Prominent writers are being kidnapped and “executed” by terrorists who are convinced that bourgeois bohemians are the main obstacles to revolution today. Adam Wandle is a reclusive author who has been hiding out on the fringes of Paris. This is the plot but the plot isn’t everything in this novel. The novel is a companion piece to his critical book, Unwords, that covers prose fiction from Michel Butor to Jenn Ashworth.

It is brimful with puns, literary references, and exuberant humour, some sophisticated, some Carry On double entendres. Its elective affinities are as much with Beerbohm and Waugh as with Joyce and Proust. There are terrific lists of bands real or imagined and Chapter 13, a skit on book bloggers caught in a world of either/or that is neither moral or aesthetic, as far from Kierkegaard as it could possibly be. This isn’t a dummy text without meaningful content, a printing device that lorem ipsum means.
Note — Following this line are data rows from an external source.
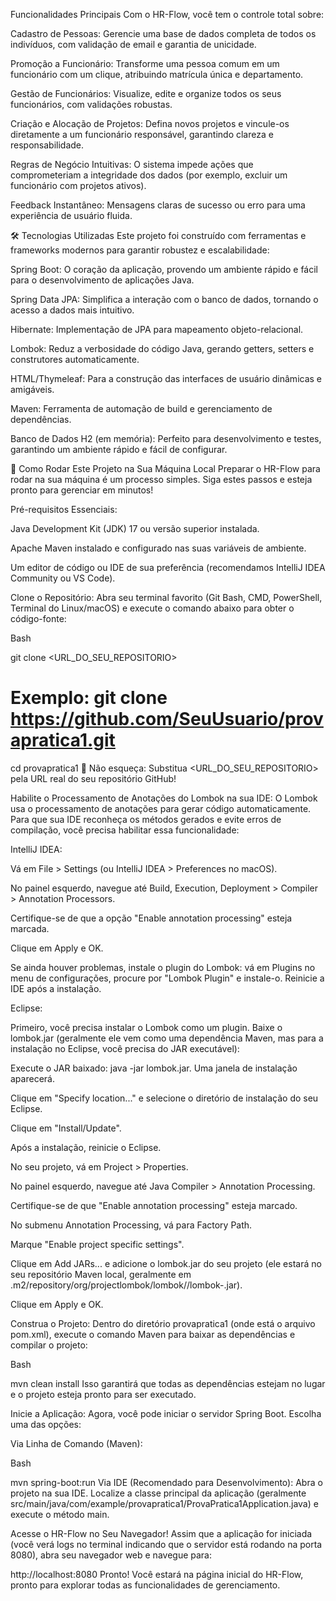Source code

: Funcionalidades Principais
Com o HR-Flow, você tem o controle total sobre:

Cadastro de Pessoas: Gerencie uma base de dados completa de todos os indivíduos, com validação de email e garantia de unicidade.

Promoção a Funcionário: Transforme uma pessoa comum em um funcionário com um clique, atribuindo matrícula única e departamento.

Gestão de Funcionários: Visualize, edite e organize todos os seus funcionários, com validações robustas.

Criação e Alocação de Projetos: Defina novos projetos e vincule-os diretamente a um funcionário responsável, garantindo clareza e responsabilidade.

Regras de Negócio Intuitivas: O sistema impede ações que comprometeriam a integridade dos dados (por exemplo, excluir um funcionário com projetos ativos).

Feedback Instantâneo: Mensagens claras de sucesso ou erro para uma experiência de usuário fluida.

🛠️ Tecnologias Utilizadas
Este projeto foi construído com ferramentas e frameworks modernos para garantir robustez e escalabilidade:

Spring Boot: O coração da aplicação, provendo um ambiente rápido e fácil para o desenvolvimento de aplicações Java.

Spring Data JPA: Simplifica a interação com o banco de dados, tornando o acesso a dados mais intuitivo.

Hibernate: Implementação de JPA para mapeamento objeto-relacional.

Lombok: Reduz a verbosidade do código Java, gerando getters, setters e construtores automaticamente.

HTML/Thymeleaf: Para a construção das interfaces de usuário dinâmicas e amigáveis.

Maven: Ferramenta de automação de build e gerenciamento de dependências.

Banco de Dados H2 (em memória): Perfeito para desenvolvimento e testes, garantindo um ambiente rápido e fácil de configurar.

🚀 Como Rodar Este Projeto na Sua Máquina Local
Preparar o HR-Flow para rodar na sua máquina é um processo simples. Siga estes passos e esteja pronto para gerenciar em minutos!

Pré-requisitos Essenciais:

Java Development Kit (JDK) 17 ou versão superior instalada.

Apache Maven instalado e configurado nas suas variáveis de ambiente.

Um editor de código ou IDE de sua preferência (recomendamos IntelliJ IDEA Community ou VS Code).

Clone o Repositório:
Abra seu terminal favorito (Git Bash, CMD, PowerShell, Terminal do Linux/macOS) e execute o comando abaixo para obter o código-fonte:

Bash

git clone <URL_DO_SEU_REPOSITORIO>
# Exemplo: git clone https://github.com/SeuUsuario/provapratica1.git
cd provapratica1
🚨 Não esqueça: Substitua <URL_DO_SEU_REPOSITORIO> pela URL real do seu repositório GitHub!

Habilite o Processamento de Anotações do Lombok na sua IDE:
O Lombok usa o processamento de anotações para gerar código automaticamente. Para que sua IDE reconheça os métodos gerados e evite erros de compilação, você precisa habilitar essa funcionalidade:

IntelliJ IDEA:

Vá em File > Settings (ou IntelliJ IDEA > Preferences no macOS).

No painel esquerdo, navegue até Build, Execution, Deployment > Compiler > Annotation Processors.

Certifique-se de que a opção "Enable annotation processing" esteja marcada.

Clique em Apply e OK.

Se ainda houver problemas, instale o plugin do Lombok: vá em Plugins no menu de configurações, procure por "Lombok Plugin" e instale-o. Reinicie a IDE após a instalação.

Eclipse:

Primeiro, você precisa instalar o Lombok como um plugin. Baixe o lombok.jar (geralmente ele vem como uma dependência Maven, mas para a instalação no Eclipse, você precisa do JAR executável):

Execute o JAR baixado: java -jar lombok.jar. Uma janela de instalação aparecerá.

Clique em "Specify location..." e selecione o diretório de instalação do seu Eclipse.

Clique em "Install/Update".

Após a instalação, reinicie o Eclipse.

No seu projeto, vá em Project > Properties.

No painel esquerdo, navegue até Java Compiler > Annotation Processing.

Certifique-se de que "Enable annotation processing" esteja marcado.

No submenu Annotation Processing, vá para Factory Path.

Marque "Enable project specific settings".

Clique em Add JARs... e adicione o lombok.jar do seu projeto (ele estará no seu repositório Maven local, geralmente em .m2/repository/org/projectlombok/lombok/<version>/lombok-<version>.jar).

Clique em Apply e OK.

Construa o Projeto:
Dentro do diretório provapratica1 (onde está o arquivo pom.xml), execute o comando Maven para baixar as dependências e compilar o projeto:

Bash

mvn clean install
Isso garantirá que todas as dependências estejam no lugar e o projeto esteja pronto para ser executado.

Inicie a Aplicação:
Agora, você pode iniciar o servidor Spring Boot. Escolha uma das opções:

Via Linha de Comando (Maven):

Bash

mvn spring-boot:run
Via IDE (Recomendado para Desenvolvimento):
Abra o projeto na sua IDE. Localize a classe principal da aplicação (geralmente src/main/java/com/example/provapratica1/ProvaPratica1Application.java) e execute o método main.

Acesse o HR-Flow no Seu Navegador!
Assim que a aplicação for iniciada (você verá logs no terminal indicando que o servidor está rodando na porta 8080), abra seu navegador web e navegue para:

http://localhost:8080
Pronto! Você estará na página inicial do HR-Flow, pronto para explorar todas as funcionalidades de gerenciamento.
It is a book with meaningful content.

If you like cryptic puzzles head for the bookshelf, if you like bonkers stories that meander everywhere, then this is the book for you. It is an unsettling read that includes a real life love story with Sam Mills, auto-fiction as well as the boyish ridiculous list: “No (a Yes cover band), Les Nombrilistes, The Nonplussed, The Nooks, No Shit Sherlock, The Noumena.”

Like the critical work Unwords, Loren Ipsum is a book you can dip into again and again. Read it once, then return in an endless loop that might feel part of a Tom McCarthy fiction.

Any Cop?: For Andrew Gallix this is his first foray into longer fiction. If this is his juvenilia I look forward to his middle years, and his late style. The exuberant critic has linked up with his double, the exuberant novelist.